High resolution images of novel coronavirus explain process of 'viral shedding'
NIH says the images show how the "devastatingly effective" novel coronavirus is.
New high-resolution pictures of SARS-CoV-2 that cause deadly and highly contagious disease COVID-19 explains "viral shedding" in action. The picture of the novel coronavirus was taken by a classic scanning electron microscope, also known as SEM.
According to the Director's Blog on National Institutes of Health, these images are shot with the objective of helping researchers and scientists to enhance their scientific knowledge of this virus that has so far infected more than three million people and claimed the lives of nearly 220,000 people across the globe. The images are taken by Elizabeth Fischer, the head of Electron Microscopy Unit at Rocky Mountain Laboratories (RML), a part of NIH's National Institute of Allergy and Infectious Diseases (NIAID) that's located in the small Montana town of Hamilton.
The colourful pictures as published on the blog depicts viral shedding of the virus, a process of expulsion and release of viral particle and replication of its progeny in the host's body. In the images, the viral particles can be seen as tiny, blue circles emerging from orange-brown folds, a part of the surface of the infected cell. The blue spheres are SARS-CoV-2 particles on the cell surface.

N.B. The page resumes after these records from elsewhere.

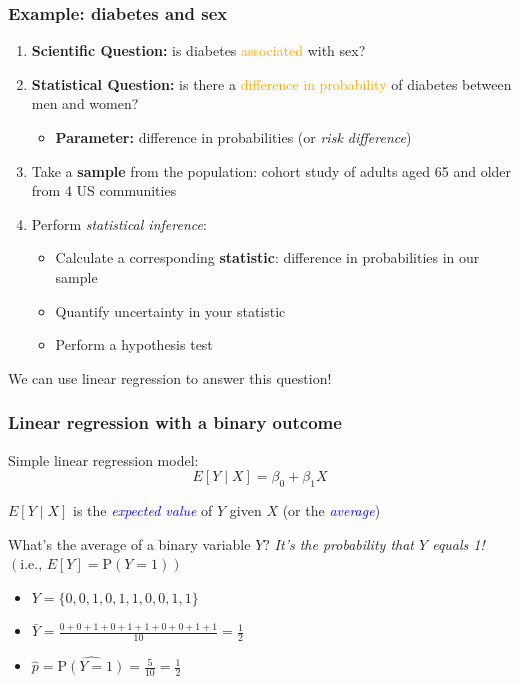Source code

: \documentclass[12pt, 
hyperref={colorlinks=true, linkcolor=blue, urlcolor=cyan}]{beamer}
\begin{document}
\begin{frame}
\frametitle{Example: diabetes and sex}

\begin{enumerate}
\item \textbf{Scientific Question:} is diabetes \textcolor{orange}{associated} with sex? \pause
\item \textbf{Statistical Question:} is there a \textcolor{orange}{difference in probability} of diabetes between men and women? \pause
	\begin{itemize}
	\item \textbf{Parameter:} difference in probabilities (or \textit{risk difference}) \pause
	\end{itemize}
\item Take a \textbf{sample} from the population: cohort study of adults aged 65 and older from 4 US communities \pause
\item Perform \textit{statistical inference}:
	\begin{itemize}
	\item Calculate a corresponding \textbf{statistic}: difference in probabilities in our sample
	\item Quantify uncertainty in your statistic
	\item Perform a hypothesis test \pause
	\end{itemize}
\end{enumerate}

We can use linear regression to answer this question!
\end{frame}

\begin{frame}
\frametitle{Linear regression with a binary outcome}

Simple linear regression model: $$E[Y \mid X] = \beta_0 + \beta_1 X$$

$E[Y \mid X]$ is the \textcolor{blue}{\textit{expected value}} of $Y$ given $X$ (or the \textcolor{blue}{\textit{average}}) \pause

What's the average of a binary variable $Y$? \pause \textit{It's the probability that $Y$ equals 1!} $\left(\text{i.e., } E[Y] = \text{P}(Y=1)\right)$ \pause

\begin{itemize} \itemsep +12pt
\item[] $Y = \{ 0, 0, 1, 0, 1, 1, 0, 0, 1, 1 \}$ \pause
\item[] $\bar{Y} = \frac{0 + 0 + 1 + 0 + 1 + 1 + 0 + 0 + 1 + 1}{10} = \frac{1}{2}$ \pause
\item[] $\hat{p} = \widehat{\text{P}(Y=1)} = \frac{5}{10} = \frac{1}{2} $
\end{itemize}
\end{frame}
\end{document}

"This image gives us a window into how devastatingly effective SARS-CoV-2 appears to be at co-opting a host's cellular machinery: just one infected cell is capable of releasing thousands of new virus particles that can, in turn, be transmitted to others," writes Francis Collins, the author of the blog.
Fischer has 25 years of experience in snapping images of these types of dangerous viruses and microbes. She was also behind similar pictures of the deadly Ebola virus that caused viral haemorrhagic fever in humans and non-human primates and Middle East respiratory syndrome (MERS), a viral respiratory illness also known as camel flu.
Fischer believes that images like these not only helps in "advancing scientific knowledge," but also holds "remarkable power to make an invisible enemy visible to the world at large."